Sixth Sunday After Epiphany

Worship Theme: Christ's resurrection offers hope for the future.

Readings: Jeremiah 17:5-10; 1 Corinthians 15:12-20; Luke 6:17-26

Call to Worship (Psalm 1 CEB):

Leader: The truly happy person doesn’t follow wicked advice, doesn’t stand on the road of sinners, and doesn’t sit with the disrespectful.

People: Instead of doing those things, these persons love the LORD’s Instruction, and they recite God’s Instruction day and night.

Leader: They are like a tree replanted by streams of water, which bears fruit at just the right time and whose leaves don’t fade. Whatever they do succeeds.

People: That’s not true for the wicked! They are like dust that the wind blows away.

Leader: And that’s why the wicked will have no standing in the court of justice—neither will sinners in the assembly of the righteous.

People: The LORD is intimately acquainted with the way of the righteous, but the way of the wicked is destroyed.

Pastoral Prayer:

Unto you, Lord, we bring our praise and our thanksgiving this day. We are a sinful people, Lord, and yet you have loved us. We are a rebellious people, and yet you have forgiven us. And though our words and actions distanced us from your holy presence, yet in Christ you have healed the breach and brought us close to you once more. Though we are worthy of death, yet in Christ you offer us life everlasting. His resurrection assures us of our own hope for the future. No longer does death oppress, for your love has overcome death and gives us hope. Help us to be faithful to that divine hope, as we pray in the name of the One whose resurrection is our hope. Amen.


JEREMIAH 17:5-10

Note the parallel between this passage and Psalm 1. Both deal with the fate of the wicked and the godly—they are contrasted. It is thought that the Jeremiah passage is the source for Psalm 1, a wisdom psalm.

I. Cursed (vv. 5-6)

The person who relies only on his or her own wit and strength is foolish. Human pride may not want to acknowledge its dependence on anyone, including the Lord. When we go in our own strength, we find ourselves turning away from God, instead of relying on him. This is the little red hen syndrome: "I'll do it myself."
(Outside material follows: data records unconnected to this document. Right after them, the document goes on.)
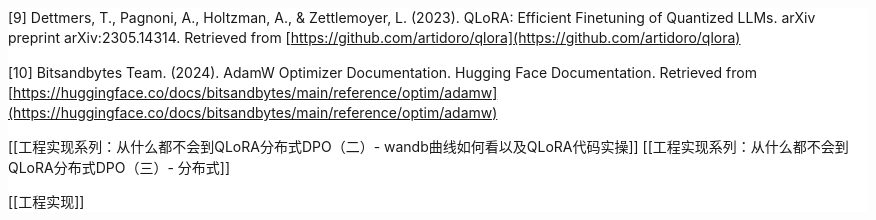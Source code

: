 [9] Dettmers, T., Pagnoni, A., Holtzman, A., & Zettlemoyer, L. (2023). QLoRA: Efficient Finetuning of Quantized LLMs. arXiv preprint arXiv:2305.14314. Retrieved from [https://github.com/artidoro/qlora](https://github.com/artidoro/qlora)

[10] Bitsandbytes Team. (2024). AdamW Optimizer Documentation. Hugging Face Documentation. Retrieved from [https://huggingface.co/docs/bitsandbytes/main/reference/optim/adamw](https://huggingface.co/docs/bitsandbytes/main/reference/optim/adamw)


[[工程实现系列：从什么都不会到QLoRA分布式DPO（二）- wandb曲线如何看以及QLoRA代码实操]]
[[工程实现系列：从什么都不会到QLoRA分布式DPO（三）- 分布式]]

[[工程实现]]
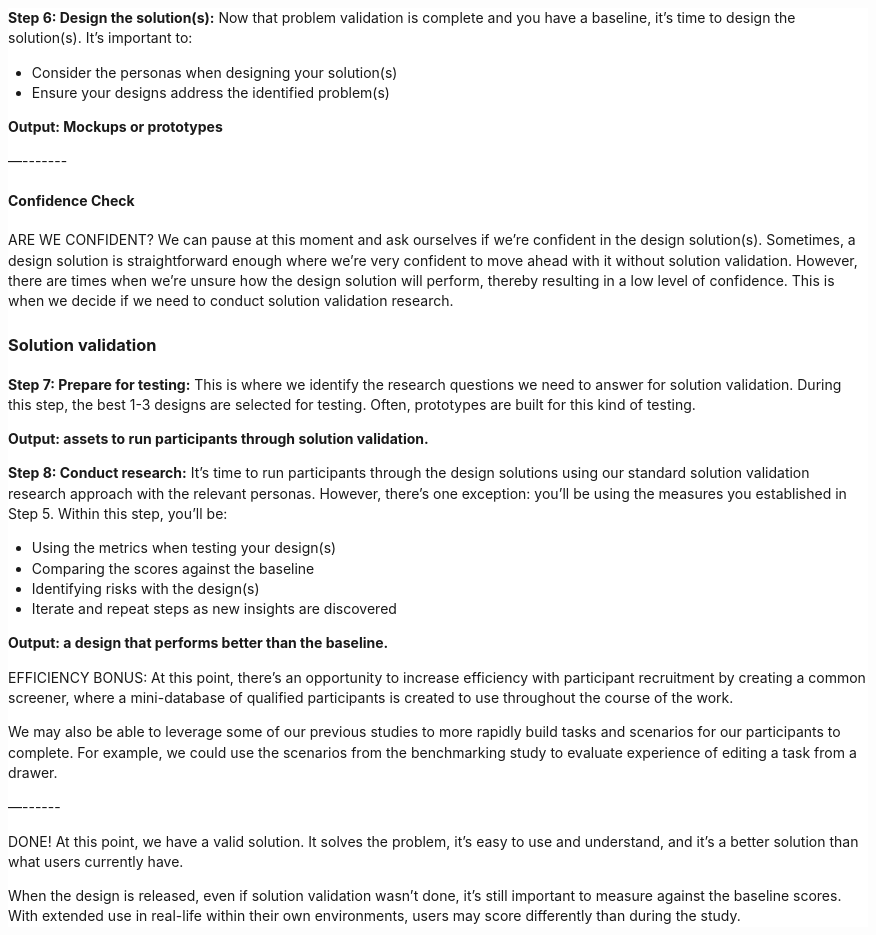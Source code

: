**Step 6: Design the solution(s):** Now that problem validation is complete and you have a baseline, it’s time to design the solution(s). It’s important to:
- Consider the personas when designing your solution(s)
- Ensure your designs address the identified problem(s)

**Output: Mockups or prototypes**

—-------
#### Confidence Check
ARE WE CONFIDENT? We can pause at this moment and ask ourselves if we’re confident in the design solution(s). Sometimes, a design solution is straightforward enough where we’re very confident to move ahead with it without solution validation. However, there are times when we’re unsure how the design solution will perform, thereby resulting in a low level of confidence. This is when we decide if we need to conduct solution validation research.


### Solution validation

**Step 7: Prepare for testing:** This is where we identify the research questions we need to answer for solution validation. During this step, the best 1-3 designs are selected for testing. Often, prototypes are built for this kind of testing.

**Output: assets to run participants through solution validation.**

**Step 8: Conduct research:**
It’s time to run participants through the design solutions using our standard solution validation research approach with the relevant personas.  However, there’s one exception: you’ll be using the measures you established in Step 5. Within this step, you’ll be:
- Using the metrics when testing your design(s)
- Comparing the scores against the baseline
- Identifying risks with the design(s)
- Iterate and repeat steps as new insights are discovered

**Output: a design that performs better than the baseline.**

EFFICIENCY BONUS: At this point, there’s an opportunity to increase efficiency with participant recruitment by creating a common screener, where a mini-database of qualified participants is created to use throughout the course of the work.

We may also be able to leverage some of our previous studies to more rapidly build tasks and scenarios for our participants to complete. For example, we could use the scenarios from the benchmarking study to evaluate experience of editing a task from a drawer.

—------

DONE! At this point, we have a valid solution. It solves the problem, it’s easy to use and understand, and it’s a better solution than what users currently have.

When the design is released, even if solution validation wasn’t done, it’s still important to measure against the baseline scores.  With extended use in real-life within their own environments, users may score differently than during the study.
Jeremiah sees the godless as being like a plant trying to grow in the parched desert or a land made uninhabitable by salt that has permeated the soil. A shrub growing like that is barren. A life lived apart from God is spiritually barren. The psalmist concluded, "The Lord watches over the way of the righteous, but the way of the wicked will perish" (v. 6). God sent his Son that we might not perish but have everlasting life.

II. Blessed (vv. 7-8)

The Hebrew word for blessed means "how happy!" George Buttrick translated it "Bravo joy!"  It means we are to be congratulated. Note Jesus' beatitudes in Matthew 5:3-12. John Wesley translated the Greek equivalent as "Happy" in the beatitudes.
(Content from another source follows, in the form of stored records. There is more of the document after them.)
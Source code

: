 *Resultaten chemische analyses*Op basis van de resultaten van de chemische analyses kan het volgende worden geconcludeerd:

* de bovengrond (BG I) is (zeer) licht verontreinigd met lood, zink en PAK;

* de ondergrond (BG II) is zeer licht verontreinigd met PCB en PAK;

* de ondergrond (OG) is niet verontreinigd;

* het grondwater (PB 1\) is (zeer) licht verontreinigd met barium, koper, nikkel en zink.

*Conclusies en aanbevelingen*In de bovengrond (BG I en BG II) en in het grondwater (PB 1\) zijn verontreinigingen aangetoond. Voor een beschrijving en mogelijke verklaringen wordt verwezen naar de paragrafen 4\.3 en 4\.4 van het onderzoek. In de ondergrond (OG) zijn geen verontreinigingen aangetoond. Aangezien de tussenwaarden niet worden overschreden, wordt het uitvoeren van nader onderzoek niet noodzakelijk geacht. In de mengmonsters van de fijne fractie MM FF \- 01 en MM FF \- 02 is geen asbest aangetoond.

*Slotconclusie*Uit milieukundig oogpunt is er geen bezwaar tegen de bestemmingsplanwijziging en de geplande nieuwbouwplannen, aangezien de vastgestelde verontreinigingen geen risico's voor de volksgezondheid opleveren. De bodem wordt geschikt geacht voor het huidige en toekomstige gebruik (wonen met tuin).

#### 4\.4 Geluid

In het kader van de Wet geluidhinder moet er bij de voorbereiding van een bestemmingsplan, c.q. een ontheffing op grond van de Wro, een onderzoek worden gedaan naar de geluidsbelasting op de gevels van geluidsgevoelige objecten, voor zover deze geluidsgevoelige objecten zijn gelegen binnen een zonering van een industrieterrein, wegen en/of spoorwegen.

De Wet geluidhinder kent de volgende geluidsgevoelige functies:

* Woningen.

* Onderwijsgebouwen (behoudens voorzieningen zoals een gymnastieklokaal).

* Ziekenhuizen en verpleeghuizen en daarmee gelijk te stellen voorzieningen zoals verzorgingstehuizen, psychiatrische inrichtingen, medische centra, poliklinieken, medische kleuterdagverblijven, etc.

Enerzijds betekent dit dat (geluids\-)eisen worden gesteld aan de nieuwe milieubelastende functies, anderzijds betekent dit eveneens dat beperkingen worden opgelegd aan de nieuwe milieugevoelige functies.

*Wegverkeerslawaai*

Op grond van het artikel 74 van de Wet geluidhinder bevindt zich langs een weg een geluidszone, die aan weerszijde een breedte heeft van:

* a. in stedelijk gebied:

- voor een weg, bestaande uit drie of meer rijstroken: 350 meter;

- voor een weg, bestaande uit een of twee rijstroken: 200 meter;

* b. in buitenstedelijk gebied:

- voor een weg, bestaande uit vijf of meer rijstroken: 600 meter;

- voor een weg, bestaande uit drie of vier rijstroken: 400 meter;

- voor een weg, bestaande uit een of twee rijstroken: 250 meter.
Happy is the person who trusts in the Lord. They are like trees planted beside a stream. Their leaves are evergreen, they have no fear of the drought, and they continually bear fruit. Those who rely on God live productive lives free from fear.

An Arab proverb says that where there is water, there is life and where there is no water, there is no life. The land of Palestine depicts this truth graphically. Irrigation can literally make the desert bloom. Jeremiah gives us a vivid contrast between those who go it alone and those who trust in the Lord. Which are you?

III. Tricky Heart (vv. 9-10)

This passage takes evil seriously and shows our fallen human nature. The human heart is a Jacob, a trickster that is crooked and perverse. Left to our own devices, the heart is deceitful and corrupt.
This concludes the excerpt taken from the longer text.